Clinical Presentation
In the presented case, a 42-year-old woman developed right
gluteal swelling.
·
Patients typically present
with:
o A painless, slow-growing mass
o Local discomfort or fullness
o Limited mobility if adjacent muscles or joints are involved
o Neurological symptoms if nerves are compressed
Unlike malignant tumors,
systemic features such as fever or weight loss are absent.
Imaging Features
MRI is the imaging modality
of choice. The attached case demonstrates classical findings:
| [Figure 1] Coronal STIR: High signal intensity mass deep to the right gluteal muscles. |
| [Figure 2] Coronal T2 Weighted: Heterogeneous T2 signal with internal low-signal bands (“band sign”). |
| [Figure 3] Coronal T1 Weighted: Isointense to muscle with infiltrative margins. |
| [Figure 4]Axial T1 Weighted: Mass smoothly abutting the proximal femoral shaft. |
| [Figure 5] Axial STIR: Hyperintensity with better lesion conspicuity. |
| [Figure 6] Axial T2 Weighted: Heterogeneity with hypointense fibrous bands. |
| [Figure 7] Axial T1 Contrast: Moderate enhancement in cellular components. |
| [Figure 8] Axial DWI: Restricted diffusion is not prominent, differentiating it from high-grade sarcoma. |
| [Figure 9] Axial c+ fat sat: Enhancing cellular areas with split-fat sign. |
| [Figure 10] Sagittal T1: Soft tissue infiltration across fascial planes. |
| [Figure 11] Sagittal T1 c+: Heterogeneous enhancement pattern. |
Key MRI Signs
·
Band sign: Low-signal collagenous bands on all sequences.
·
Split-fat sign: Rim of fat surrounding the lesion.
·
Variable enhancement: Cellular regions enhance more than fibrotic zones.
Treatment
The management strategy has
evolved from aggressive surgical resection to a more individualized,
multidisciplinary approach:
1.
Active Surveillance
(“Wait-and-See”):
o Many desmoid tumors remain stable or regress spontaneously.
o First-line management for asymptomatic patients.
2.
Surgery:
o Once considered standard, now reserved for symptomatic or
progressive cases.
o High recurrence rates (20–40%), especially in gluteal locations where
complete excision is difficult.
3.
Radiotherapy:
o Useful for unresectable or recurrent lesions.

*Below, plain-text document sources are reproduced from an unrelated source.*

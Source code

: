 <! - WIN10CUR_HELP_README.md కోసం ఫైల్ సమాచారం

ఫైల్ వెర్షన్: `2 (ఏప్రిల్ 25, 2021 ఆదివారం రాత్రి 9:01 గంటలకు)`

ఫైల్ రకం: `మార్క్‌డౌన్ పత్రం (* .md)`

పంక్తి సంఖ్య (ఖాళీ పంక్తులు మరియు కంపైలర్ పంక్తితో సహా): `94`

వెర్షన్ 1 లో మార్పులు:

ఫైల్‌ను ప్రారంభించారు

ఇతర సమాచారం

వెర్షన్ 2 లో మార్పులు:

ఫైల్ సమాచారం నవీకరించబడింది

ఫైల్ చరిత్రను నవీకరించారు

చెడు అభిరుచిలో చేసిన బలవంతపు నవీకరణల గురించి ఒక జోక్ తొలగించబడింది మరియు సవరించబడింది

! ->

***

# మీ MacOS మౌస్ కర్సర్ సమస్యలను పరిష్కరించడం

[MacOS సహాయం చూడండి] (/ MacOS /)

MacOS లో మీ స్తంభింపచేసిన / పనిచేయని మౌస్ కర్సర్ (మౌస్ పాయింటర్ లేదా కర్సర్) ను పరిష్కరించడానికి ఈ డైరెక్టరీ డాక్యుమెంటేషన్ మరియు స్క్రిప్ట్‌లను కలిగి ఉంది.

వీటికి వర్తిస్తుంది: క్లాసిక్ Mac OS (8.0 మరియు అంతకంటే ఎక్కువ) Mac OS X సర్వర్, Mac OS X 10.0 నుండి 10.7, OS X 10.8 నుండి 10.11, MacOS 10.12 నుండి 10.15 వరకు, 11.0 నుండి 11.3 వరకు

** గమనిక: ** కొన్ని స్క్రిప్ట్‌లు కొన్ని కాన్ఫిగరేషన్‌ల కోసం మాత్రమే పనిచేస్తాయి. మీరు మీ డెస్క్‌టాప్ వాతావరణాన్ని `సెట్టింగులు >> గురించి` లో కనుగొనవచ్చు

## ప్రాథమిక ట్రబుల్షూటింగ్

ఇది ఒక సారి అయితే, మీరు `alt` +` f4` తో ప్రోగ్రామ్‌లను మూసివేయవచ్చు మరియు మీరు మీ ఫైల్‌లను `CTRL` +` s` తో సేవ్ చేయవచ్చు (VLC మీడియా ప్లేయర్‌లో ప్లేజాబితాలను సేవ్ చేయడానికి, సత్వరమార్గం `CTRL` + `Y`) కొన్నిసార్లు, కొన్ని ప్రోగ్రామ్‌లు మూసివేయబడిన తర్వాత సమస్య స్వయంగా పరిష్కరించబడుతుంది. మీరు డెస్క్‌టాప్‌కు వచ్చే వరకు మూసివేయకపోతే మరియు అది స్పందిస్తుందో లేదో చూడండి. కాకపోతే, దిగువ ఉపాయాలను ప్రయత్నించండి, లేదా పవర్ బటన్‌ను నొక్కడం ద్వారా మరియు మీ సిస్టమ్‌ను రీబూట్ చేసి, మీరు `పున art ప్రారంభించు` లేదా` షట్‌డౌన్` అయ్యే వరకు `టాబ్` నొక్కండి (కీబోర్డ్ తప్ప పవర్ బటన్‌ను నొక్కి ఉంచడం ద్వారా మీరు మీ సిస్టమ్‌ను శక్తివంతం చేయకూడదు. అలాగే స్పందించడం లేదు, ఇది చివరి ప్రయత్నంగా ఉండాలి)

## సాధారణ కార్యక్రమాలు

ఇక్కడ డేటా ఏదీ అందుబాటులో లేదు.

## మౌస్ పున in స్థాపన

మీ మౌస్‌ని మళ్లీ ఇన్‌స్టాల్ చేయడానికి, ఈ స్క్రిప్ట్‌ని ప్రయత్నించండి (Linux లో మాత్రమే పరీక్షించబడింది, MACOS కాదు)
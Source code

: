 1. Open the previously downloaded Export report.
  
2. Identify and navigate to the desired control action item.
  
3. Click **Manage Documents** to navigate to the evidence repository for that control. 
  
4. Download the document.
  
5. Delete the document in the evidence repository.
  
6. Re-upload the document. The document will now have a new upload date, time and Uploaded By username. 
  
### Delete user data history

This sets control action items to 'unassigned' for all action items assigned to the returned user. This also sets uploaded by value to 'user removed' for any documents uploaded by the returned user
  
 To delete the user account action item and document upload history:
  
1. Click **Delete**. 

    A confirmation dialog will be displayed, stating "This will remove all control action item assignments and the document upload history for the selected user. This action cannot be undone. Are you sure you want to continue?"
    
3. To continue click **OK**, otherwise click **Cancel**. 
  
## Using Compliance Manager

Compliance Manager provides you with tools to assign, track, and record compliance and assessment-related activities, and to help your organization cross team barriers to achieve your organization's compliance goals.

o Provides local control but risk of late radiation-induced morbidity.
4.
Systemic Therapy:
o NSAIDs (e.g., sulindac) and anti-estrogen agents (tamoxifen)
are used in hormonally sensitive cases.
o Tyrosine kinase inhibitors (sorafenib, imatinib,
pazopanib) show promising results in clinical
trials.
o Chemotherapy (methotrexate + vinblastine or
doxorubicin-based regimens) for aggressive or
refractory disease.
Prognosis
·
Metastasis: None (histologically benign).
·
Recurrence: High local recurrence, particularly after incomplete resection.
·
Quality of life: Major morbidity from local invasion (e.g., chronic pain, impaired
mobility).
·
Overall outlook: With modern conservative strategies, survival is excellent, but
long-term follow-up is mandatory.
Quiz
1.
Which of the following genetic
mutations is most frequently associated with sporadic desmoid-type fibromatosis?
a) TP53
b) CTNNB1
c) RB1
d) BRCA1
2.
Which MRI feature is considered
highly characteristic of desmoid-type fibromatosis?
a) Homogeneous high T2 signal
b) Multiple cystic areas
c) Low-signal intensity bands on all sequences (“band sign”)
d) Peripheral calcification
3.
What is the current recommended
first-line management for asymptomatic extra-abdominal desmoid fibromatosis?
a) Immediate surgical excision
b) High-dose chemotherapy
c) Active surveillance (“wait-and-see”)
d) Radiotherapy
Answer & Explanation
1. Answer: b) CTNNB1. Explanation: Sporadic desmoid tumors are most commonly
linked to activating mutations in the CTNNB1 gene, leading to β-catenin
stabilization.
2. Answer: c) Low-signal intensity bands on all sequences. Explanation: The
“band sign” corresponds to dense collagen stroma, a hallmark MRI feature of
desmoid fibromatosis.
3. Answer: c) Active surveillance. Explanation: Many tumors remain indolent or regress spontaneously, so initial observation is now the standard approach.